● WHAT IS EXPECTED: Only the lines from the top of the data through the line containing "component to project" should be duplicated, exactly as they appear.

● EXERCISE MATERIAL:
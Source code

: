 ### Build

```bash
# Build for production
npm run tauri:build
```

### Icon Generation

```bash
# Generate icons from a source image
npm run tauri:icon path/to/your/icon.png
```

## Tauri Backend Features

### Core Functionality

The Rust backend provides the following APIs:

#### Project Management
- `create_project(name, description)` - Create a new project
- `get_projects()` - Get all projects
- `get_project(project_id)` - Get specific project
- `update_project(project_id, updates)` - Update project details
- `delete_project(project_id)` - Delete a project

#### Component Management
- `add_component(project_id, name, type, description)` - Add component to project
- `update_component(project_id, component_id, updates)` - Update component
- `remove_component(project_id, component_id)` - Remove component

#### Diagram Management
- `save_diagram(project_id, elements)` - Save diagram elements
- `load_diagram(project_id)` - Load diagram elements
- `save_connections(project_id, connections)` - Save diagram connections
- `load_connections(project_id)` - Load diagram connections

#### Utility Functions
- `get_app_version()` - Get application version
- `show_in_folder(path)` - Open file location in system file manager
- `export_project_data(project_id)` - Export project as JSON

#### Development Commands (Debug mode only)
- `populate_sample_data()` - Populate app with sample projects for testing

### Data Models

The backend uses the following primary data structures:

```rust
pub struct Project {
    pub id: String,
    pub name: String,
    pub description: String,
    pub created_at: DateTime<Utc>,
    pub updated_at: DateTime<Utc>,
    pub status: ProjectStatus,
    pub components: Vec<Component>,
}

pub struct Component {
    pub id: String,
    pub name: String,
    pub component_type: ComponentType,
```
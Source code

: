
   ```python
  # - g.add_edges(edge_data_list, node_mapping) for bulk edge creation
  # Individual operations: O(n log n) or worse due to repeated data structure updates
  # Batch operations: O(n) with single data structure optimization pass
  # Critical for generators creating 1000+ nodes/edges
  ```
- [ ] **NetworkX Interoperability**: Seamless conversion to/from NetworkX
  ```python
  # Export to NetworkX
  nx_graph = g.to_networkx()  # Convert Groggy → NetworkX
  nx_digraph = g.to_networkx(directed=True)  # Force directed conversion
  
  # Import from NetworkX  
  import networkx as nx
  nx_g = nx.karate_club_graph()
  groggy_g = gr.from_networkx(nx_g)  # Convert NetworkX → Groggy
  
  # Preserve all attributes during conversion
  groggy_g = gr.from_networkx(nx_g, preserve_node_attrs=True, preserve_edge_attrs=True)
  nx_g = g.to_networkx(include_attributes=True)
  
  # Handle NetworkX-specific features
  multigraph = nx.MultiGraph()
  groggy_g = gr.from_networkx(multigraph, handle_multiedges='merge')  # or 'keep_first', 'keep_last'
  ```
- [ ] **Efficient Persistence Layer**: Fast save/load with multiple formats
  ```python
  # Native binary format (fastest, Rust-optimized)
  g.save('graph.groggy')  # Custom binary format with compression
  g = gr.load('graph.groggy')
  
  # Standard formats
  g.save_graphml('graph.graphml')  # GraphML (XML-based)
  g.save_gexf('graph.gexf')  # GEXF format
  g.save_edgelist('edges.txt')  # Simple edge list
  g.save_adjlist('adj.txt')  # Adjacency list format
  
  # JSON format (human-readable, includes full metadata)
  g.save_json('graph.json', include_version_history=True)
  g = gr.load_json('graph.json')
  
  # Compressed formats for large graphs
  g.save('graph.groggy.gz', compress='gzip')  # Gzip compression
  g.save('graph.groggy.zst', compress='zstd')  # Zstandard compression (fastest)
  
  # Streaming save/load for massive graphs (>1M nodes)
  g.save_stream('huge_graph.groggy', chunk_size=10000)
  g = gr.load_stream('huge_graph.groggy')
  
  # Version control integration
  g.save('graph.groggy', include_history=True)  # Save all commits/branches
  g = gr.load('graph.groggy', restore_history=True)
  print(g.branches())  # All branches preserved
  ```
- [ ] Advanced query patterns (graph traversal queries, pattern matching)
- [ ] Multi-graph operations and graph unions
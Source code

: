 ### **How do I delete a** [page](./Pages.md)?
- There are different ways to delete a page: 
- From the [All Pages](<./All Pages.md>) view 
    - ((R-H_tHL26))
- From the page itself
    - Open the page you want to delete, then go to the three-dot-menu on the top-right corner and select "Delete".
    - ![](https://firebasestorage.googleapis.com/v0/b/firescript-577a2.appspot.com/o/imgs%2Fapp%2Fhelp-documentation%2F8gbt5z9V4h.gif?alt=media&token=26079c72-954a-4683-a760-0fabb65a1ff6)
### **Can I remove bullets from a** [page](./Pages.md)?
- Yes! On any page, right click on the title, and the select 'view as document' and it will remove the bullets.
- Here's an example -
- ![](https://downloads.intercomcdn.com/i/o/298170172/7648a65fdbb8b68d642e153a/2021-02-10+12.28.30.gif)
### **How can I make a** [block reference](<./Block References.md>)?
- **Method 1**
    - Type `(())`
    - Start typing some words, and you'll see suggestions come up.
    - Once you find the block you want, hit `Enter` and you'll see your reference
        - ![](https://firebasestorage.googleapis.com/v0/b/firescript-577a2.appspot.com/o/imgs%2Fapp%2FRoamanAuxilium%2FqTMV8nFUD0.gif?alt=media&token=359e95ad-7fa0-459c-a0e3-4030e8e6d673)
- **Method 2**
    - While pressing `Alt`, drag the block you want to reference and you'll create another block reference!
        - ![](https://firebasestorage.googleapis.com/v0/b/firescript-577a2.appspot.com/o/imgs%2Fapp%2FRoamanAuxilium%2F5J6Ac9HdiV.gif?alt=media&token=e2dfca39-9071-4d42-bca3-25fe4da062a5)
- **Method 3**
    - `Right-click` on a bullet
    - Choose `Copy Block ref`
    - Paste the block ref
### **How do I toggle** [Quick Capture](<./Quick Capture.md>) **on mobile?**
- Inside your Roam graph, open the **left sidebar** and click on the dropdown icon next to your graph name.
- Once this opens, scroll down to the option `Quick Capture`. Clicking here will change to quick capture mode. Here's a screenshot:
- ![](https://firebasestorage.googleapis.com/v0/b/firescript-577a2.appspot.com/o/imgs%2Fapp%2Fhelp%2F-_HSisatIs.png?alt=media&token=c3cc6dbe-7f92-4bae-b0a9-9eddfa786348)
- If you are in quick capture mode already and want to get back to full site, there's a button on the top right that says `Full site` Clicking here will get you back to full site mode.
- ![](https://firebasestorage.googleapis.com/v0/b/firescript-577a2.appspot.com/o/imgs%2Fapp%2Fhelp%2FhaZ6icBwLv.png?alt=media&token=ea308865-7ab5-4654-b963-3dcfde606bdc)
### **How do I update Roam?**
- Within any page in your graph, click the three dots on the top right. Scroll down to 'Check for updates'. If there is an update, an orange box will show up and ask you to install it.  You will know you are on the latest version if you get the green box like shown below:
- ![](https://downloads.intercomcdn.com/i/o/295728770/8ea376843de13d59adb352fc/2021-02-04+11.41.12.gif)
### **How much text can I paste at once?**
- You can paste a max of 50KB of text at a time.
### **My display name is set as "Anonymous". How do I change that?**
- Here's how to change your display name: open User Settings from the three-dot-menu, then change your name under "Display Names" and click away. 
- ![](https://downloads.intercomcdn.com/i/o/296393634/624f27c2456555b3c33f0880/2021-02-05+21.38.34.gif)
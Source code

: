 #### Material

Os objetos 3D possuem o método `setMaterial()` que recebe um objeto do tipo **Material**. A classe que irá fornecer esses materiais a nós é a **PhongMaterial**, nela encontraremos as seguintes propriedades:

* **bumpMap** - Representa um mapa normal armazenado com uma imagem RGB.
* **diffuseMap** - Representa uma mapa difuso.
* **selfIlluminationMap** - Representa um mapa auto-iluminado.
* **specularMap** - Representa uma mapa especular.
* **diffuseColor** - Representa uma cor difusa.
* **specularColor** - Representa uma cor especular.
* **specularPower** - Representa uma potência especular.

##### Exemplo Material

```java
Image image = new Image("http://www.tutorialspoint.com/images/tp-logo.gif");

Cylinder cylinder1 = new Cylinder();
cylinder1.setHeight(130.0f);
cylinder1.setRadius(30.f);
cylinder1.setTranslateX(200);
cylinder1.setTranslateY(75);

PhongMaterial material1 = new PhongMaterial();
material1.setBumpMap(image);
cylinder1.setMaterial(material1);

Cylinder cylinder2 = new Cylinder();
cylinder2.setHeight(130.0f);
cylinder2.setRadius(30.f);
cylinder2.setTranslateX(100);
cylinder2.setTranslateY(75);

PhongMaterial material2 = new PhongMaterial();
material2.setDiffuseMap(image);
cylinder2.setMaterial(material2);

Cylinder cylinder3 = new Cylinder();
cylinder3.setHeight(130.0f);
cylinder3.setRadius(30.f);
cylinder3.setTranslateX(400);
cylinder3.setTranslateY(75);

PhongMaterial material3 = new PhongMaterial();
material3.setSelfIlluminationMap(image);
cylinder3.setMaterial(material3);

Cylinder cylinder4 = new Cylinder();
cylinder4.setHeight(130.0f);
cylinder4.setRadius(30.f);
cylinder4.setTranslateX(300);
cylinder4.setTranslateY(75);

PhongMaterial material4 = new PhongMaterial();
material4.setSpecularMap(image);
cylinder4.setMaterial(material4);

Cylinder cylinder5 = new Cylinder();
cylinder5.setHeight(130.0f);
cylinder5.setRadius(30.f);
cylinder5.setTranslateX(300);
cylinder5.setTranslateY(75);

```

● COMPLETED EXERCISE:
Source code

: ### Build

```bash
# Build for production
npm run tauri:build
```

### Icon Generation

```bash
# Generate icons from a source image
npm run tauri:icon path/to/your/icon.png
```

## Tauri Backend Features

### Core Functionality

The Rust backend provides the following APIs:

#### Project Management
- `create_project(name, description)` - Create a new project
- `get_projects()` - Get all projects
- `get_project(project_id)` - Get specific project
- `update_project(project_id, updates)` - Update project details
- `delete_project(project_id)` - Delete a project

#### Component Management
- `add_component(project_id, name, type, description)` - Add component to project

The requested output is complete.